Armando: Mo’ che ti devo dire… se non sono stupidi… non è che te lo dicono… però io penso che l’hanno capito, ma a noi nessuno c’ha mai rotto le scatole… abbiamo fatto la vita nostra e basta… certo non è che andavamo abbracciati in mezzo alla strada… poi ci siamo fatti vecchi e ce ne siamo andati in pensione… mo’ si sopravvive… come Dio vuole… neanche tanto male… a noi non ci manca niente…
Avete timori per il futuro?
Armando: E certo, figlio mio, come fai a on avere timori per il futuro, noi vecchi siamo, un po’ di salute c’è ancora ma piano piano se ne sta andando pure quella… guarda a me non è che mi fa paura tanto la morte… quando l’idea che prima o poi o io o lui dobbiamo restare soli, allora quello è peggio della morte… ma come faccio io a campare senza Peppino? … non è possibile proprio, noi tutta la vita siamo stati insieme e mo’ speriamo il Padre eterno ci deve fare morire insieme, non è una cosa strana… io con Peppino c’ho passato la vita insieme… non è cosa solo di sesso…Noi abbiamo fatto tutto insieme, e mo’ vogliamo pure morire insieme, se il Padre eterno ci fa la grazia… solo quello preghiamo noi… la vita bella l’abbiamo fatta, mo’ è ora che ci mettiamo da parte… ma dimmi un poco… ma tu tutta questa storia nostra che ci devi fare? Perché quella non serve a niente… quella è importante per me e per Peppino… be’ comunque fanne quello che vuoi tu…
Ti vorrei chiedere un’ultima cosa, ma Peppino come ha reagito al fatto che tu sei stato violentato?
Armando: Io non sapevo come dirglielo, ma in un modo o nell’altro glielo dovevo dire e poi gliel’ho detto…
Giuseppe: Ma perché quelli che ci conoscono ci fanno sempre questa domanda? Scusa, scusa… io non mi arrabbio mica e a dirlo non ci metto niente… io ho pensato a come deve essere stato lui in una situazione simile e a come ci sarei rimasto io se fosse toccata a me… quando me l’abbracciavo pensavo che dovevo farlo sentire bene… tutto qua… ma ci stanno i delinquenti e non ci puoi fare niente… ci stanno!

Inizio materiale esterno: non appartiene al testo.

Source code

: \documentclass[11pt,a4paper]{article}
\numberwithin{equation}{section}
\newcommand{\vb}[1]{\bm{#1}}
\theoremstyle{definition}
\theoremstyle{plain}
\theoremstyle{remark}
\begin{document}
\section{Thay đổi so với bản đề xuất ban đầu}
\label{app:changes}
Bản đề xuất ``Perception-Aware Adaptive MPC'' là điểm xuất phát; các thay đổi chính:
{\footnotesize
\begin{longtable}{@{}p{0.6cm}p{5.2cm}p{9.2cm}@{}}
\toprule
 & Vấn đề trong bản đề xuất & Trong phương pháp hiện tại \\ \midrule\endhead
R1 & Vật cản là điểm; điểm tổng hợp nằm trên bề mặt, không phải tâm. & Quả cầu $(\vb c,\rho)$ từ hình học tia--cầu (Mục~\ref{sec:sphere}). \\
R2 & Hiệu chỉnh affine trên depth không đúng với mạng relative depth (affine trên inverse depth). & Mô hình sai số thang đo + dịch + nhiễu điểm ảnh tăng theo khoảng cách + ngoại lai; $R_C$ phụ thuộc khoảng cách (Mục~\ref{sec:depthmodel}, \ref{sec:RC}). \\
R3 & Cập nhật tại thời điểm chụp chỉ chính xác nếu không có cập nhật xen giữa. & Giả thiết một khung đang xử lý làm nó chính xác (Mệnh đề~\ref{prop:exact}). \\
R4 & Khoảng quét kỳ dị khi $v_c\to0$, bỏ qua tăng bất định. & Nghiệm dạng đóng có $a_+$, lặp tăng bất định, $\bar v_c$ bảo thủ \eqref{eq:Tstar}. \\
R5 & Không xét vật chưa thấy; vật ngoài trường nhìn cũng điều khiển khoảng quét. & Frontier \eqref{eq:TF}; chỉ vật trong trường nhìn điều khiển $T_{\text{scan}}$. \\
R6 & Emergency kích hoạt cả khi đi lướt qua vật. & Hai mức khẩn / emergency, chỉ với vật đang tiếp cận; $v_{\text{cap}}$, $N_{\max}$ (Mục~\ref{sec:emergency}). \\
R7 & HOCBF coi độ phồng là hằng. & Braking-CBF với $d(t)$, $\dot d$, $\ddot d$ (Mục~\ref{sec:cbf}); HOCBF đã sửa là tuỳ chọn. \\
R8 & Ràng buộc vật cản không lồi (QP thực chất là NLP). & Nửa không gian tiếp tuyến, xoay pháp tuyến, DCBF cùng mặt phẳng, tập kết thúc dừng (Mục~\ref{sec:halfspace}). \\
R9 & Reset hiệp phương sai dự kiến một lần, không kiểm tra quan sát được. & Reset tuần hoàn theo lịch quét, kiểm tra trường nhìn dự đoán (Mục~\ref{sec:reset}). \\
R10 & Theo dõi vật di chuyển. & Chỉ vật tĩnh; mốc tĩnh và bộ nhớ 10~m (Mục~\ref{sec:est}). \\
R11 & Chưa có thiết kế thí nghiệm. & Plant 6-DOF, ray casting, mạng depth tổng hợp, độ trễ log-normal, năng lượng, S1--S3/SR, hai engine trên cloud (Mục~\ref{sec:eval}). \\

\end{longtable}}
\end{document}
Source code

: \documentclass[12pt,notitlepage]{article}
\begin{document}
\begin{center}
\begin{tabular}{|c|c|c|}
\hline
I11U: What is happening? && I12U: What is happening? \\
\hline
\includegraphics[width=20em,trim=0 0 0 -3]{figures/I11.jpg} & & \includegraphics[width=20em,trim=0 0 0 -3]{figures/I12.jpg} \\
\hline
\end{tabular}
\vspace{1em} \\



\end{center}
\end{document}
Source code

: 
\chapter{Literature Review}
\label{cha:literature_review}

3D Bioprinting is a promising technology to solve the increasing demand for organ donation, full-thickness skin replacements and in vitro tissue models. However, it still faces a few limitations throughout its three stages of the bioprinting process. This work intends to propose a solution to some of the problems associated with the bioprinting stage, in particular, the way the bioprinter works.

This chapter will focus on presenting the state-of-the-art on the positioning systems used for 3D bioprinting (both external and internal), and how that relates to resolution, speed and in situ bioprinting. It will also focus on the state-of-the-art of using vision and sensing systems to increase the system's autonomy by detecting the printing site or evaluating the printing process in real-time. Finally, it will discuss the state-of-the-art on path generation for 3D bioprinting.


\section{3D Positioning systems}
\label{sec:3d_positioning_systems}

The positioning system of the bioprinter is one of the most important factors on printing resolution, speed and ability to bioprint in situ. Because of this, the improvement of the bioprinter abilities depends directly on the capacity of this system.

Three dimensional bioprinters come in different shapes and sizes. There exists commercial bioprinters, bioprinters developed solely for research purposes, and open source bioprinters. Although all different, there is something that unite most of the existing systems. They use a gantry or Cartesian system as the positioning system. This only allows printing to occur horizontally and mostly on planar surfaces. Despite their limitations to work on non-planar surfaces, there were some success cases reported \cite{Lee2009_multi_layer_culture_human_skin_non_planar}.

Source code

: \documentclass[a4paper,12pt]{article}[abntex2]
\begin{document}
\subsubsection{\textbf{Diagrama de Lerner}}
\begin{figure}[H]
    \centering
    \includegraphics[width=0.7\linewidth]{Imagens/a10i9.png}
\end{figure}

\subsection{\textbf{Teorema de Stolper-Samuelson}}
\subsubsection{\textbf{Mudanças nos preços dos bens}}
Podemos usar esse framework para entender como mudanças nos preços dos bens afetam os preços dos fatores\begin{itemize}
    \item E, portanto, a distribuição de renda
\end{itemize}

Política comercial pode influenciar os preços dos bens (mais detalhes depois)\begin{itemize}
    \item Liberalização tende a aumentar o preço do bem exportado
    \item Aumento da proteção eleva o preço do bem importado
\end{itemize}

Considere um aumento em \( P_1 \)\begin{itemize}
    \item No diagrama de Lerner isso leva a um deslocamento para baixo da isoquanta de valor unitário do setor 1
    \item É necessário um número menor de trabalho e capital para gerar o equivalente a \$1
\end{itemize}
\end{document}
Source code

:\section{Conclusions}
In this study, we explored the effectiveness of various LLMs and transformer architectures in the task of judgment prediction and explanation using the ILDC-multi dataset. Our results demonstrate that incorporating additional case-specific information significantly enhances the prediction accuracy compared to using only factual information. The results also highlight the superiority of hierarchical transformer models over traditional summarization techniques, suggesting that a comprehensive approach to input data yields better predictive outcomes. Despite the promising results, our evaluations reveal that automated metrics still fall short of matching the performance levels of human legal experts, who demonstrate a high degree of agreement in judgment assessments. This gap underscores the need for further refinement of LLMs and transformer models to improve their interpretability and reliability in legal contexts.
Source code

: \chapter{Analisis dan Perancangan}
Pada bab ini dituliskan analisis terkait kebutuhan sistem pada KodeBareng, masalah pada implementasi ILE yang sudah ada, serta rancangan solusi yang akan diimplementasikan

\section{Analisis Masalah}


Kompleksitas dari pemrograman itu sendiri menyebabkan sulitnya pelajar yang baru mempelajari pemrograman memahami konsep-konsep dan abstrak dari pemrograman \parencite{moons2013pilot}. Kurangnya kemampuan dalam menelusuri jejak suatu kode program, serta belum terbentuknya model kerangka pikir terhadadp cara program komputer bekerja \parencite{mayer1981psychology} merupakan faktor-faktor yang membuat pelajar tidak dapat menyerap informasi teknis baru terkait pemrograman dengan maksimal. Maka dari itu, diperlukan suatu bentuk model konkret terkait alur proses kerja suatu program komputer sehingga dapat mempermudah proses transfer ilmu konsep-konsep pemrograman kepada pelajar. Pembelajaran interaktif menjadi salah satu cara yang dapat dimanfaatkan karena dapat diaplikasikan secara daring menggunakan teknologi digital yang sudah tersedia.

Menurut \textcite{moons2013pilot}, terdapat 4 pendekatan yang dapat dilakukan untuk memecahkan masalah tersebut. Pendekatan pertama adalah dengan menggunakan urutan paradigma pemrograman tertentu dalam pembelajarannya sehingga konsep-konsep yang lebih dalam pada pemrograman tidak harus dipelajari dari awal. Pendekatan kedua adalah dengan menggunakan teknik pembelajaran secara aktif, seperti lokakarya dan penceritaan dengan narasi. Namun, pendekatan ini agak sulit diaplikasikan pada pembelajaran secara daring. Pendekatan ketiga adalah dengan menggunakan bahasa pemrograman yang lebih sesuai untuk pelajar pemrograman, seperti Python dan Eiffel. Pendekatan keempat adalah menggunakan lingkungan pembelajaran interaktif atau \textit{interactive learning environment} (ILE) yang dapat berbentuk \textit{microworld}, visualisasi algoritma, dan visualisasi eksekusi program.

E basta!
Armando: Peppi’ digli la storia di quel ragazzo…
Giuseppe: E certo… quando noi eravamo grandi… 40 anni più o meno, c’hanno detto di un ragazzo che faceva la vita… che batteva va’… che l’avevano picchiato di brutto… questo ragazzo era non so che… mezzo parente di uno che lavorava da noi… e quello ce l’ha detto… e ha detto che non sapeva dove mandarlo perché a casa sua non se lo poteva portare perché c’aveva figli ragazzi e non voleva che stesso a contatto con quello… insomma ce lo siamo preso noi, c’aveva 21 anni era maggiorenne per fortuna, è venuto a stare da noi regolarmente, gli abbiamo dato l’altra stanza…Insomma era un bravo ragazzo, i primi tempi aveva paura di noi… si pensava chissà che cosa… poi quello che temeva lui non è successo e sì è affezionato… e noi abbiamo fatto tutta una famiglia, poi sai, piano piano gli abbiamo trovato un posto da noi alla fabbrica, s’è rimesso a studiare e ha finito gli studi… pensa che quando l’hanno pestato stava al terzo anno di filosofia, che uno così… e era pure un bel ragazzo, come gli poteva venire in testa di andarsene in giro di notte!
Ma lui pensava solo ai quattrini.. eh sì… insomma s’è laureato e se n’è andato a insegnare nelle scuole… e noi abbiamo fatto finta di essere due genitori e siamo andati a trovarlo a scuola… ma che bel professore che era! Con la giacchetta… con gli occhialetti, proprio serio serio… adesso ha più di cinquant’anni e sta con un amico suo… un po’ come stiamo noi… ogni tanto ci sentiamo… quindi noi un po’ siamo stati pure papà… Era dura prima eh! … e senza Armando sai che fine facevo io? …
Armando: Statti zitto! Ma sempre a dire stupidaggini! Che se non ci stavi tu io adesso dove stavo?